▶ _The problem_
When a line of the listing below has the string "following" in it, copy that line.

▶ _Records for this exercise_
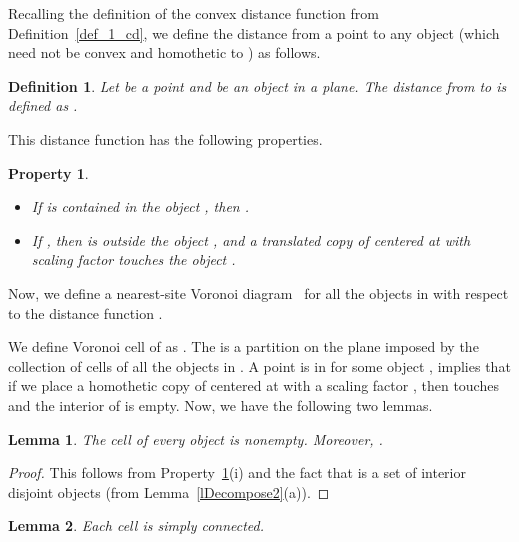 \documentclass[a4paper,11pt]{article}
\newtheorem{lemma}{Lemma}
\newtheorem{definition}{Definition}
\newtheorem{property}{Property}
\begin{document}
Recalling the definition of the convex distance function  from Definition~\ref{def_1_cd}, we define the distance  from  a point  to any 
 object  (which need not be convex and homothetic to ) as follows.

\begin{definition}
 Let  be a point and  be an object in a plane. The distance  
 from    to  
  is defined as .
\end{definition}

This distance function has the following properties.

\begin{property}\label{p5}
 \begin{itemize}
  \item[(i)] If  is contained in the object , then  
.
\item[(ii)] If , then  is outside the object , 
and a translated copy of  centered at  with 
 scaling factor   touches the object .
 \end{itemize}

\end{property}

Now, we define a nearest-site Voronoi diagram~ for all 
the  objects in  with respect 
to the distance 
function 
.
 
We define Voronoi cell of  as . The  is a partition on the plane 
 imposed by the collection of cells of all the objects in .
A point  is in  for some object , 
implies that 
if we place a homothetic copy of  centered at  with a scaling factor 
, then  touches   and the 
interior of  is empty.
Now,  we have the following two lemmas.

 \begin{lemma}\label{lll1}
 The cell of every object  is nonempty. 
Moreover, 
  . 
\end{lemma}
\begin{proof}

This follows from  Property~\ref{p5}(i) and the fact that  is a set of 
interior disjoint  objects (from Lemma~\ref{lDecompose2}(a)).
\end{proof}

 
 \begin{lemma}\label{lll2}
 Each cell    is simply connected. 

\end{lemma}
\end{document}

▶ _Task solution_
This distance function has the following properties.
Now,  we have the following two lemmas.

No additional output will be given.